About this task: From the line that contains "Use different passwords" to the last line of the data, every line is to be transcribed exactly; no other line is to be included.

Items listed in a dataset:

+ + + + + + +

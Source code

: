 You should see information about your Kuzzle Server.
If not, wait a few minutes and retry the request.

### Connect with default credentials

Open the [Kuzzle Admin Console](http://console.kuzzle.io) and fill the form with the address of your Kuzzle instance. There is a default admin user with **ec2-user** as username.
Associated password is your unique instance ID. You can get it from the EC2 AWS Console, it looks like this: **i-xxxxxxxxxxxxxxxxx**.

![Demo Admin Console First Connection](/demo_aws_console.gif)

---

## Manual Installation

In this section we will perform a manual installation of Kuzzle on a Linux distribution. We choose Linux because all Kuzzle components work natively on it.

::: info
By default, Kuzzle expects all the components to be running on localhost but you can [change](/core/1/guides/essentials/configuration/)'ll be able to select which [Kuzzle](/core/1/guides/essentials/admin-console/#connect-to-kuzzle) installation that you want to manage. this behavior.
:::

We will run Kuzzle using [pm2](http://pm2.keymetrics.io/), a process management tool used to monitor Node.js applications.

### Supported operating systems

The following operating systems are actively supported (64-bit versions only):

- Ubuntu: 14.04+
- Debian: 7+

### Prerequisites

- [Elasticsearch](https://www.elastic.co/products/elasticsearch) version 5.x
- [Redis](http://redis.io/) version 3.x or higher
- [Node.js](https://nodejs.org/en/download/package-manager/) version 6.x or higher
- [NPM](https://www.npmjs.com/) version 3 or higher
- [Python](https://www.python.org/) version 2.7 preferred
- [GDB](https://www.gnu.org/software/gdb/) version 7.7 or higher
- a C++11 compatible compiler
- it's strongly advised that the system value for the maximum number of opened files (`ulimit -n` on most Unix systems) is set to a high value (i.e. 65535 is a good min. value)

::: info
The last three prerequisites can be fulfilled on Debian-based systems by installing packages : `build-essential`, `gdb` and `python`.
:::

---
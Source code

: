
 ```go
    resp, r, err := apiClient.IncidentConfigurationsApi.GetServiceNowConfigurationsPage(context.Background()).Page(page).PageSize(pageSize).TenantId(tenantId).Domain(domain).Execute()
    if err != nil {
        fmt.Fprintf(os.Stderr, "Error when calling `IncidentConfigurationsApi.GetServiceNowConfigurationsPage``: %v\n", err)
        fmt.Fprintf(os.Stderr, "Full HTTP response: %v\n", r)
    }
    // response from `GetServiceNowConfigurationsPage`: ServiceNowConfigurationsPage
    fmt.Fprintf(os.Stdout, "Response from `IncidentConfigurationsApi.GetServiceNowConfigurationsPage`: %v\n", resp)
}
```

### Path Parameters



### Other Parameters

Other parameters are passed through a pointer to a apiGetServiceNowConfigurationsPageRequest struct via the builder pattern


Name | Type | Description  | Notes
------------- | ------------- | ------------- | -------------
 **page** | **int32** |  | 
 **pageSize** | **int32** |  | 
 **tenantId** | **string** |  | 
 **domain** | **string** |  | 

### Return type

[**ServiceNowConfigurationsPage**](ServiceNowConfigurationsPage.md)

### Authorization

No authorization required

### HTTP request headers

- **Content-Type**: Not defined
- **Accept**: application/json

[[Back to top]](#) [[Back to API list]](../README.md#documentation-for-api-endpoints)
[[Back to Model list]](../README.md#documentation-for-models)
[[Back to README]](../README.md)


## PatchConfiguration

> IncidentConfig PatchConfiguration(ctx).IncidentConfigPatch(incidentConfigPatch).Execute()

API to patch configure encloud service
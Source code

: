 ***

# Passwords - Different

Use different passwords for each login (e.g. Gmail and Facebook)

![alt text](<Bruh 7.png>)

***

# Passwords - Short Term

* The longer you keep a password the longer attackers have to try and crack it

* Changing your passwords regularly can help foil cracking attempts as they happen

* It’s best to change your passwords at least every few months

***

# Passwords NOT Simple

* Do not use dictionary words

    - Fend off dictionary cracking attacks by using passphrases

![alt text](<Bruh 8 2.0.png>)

+ + + + + + +

The completed task:
Use different passwords for each login (e.g. Gmail and Facebook)

![alt text](<Bruh 7.png>)

***

# Passwords - Short Term

* The longer you keep a password the longer attackers have to try and crack it

* Changing your passwords regularly can help foil cracking attempts as they happen

* It’s best to change your passwords at least every few months

***

# Passwords NOT Simple

* Do not use dictionary words

    - Fend off dictionary cracking attacks by using passphrases

![alt text](<Bruh 8 2.0.png>)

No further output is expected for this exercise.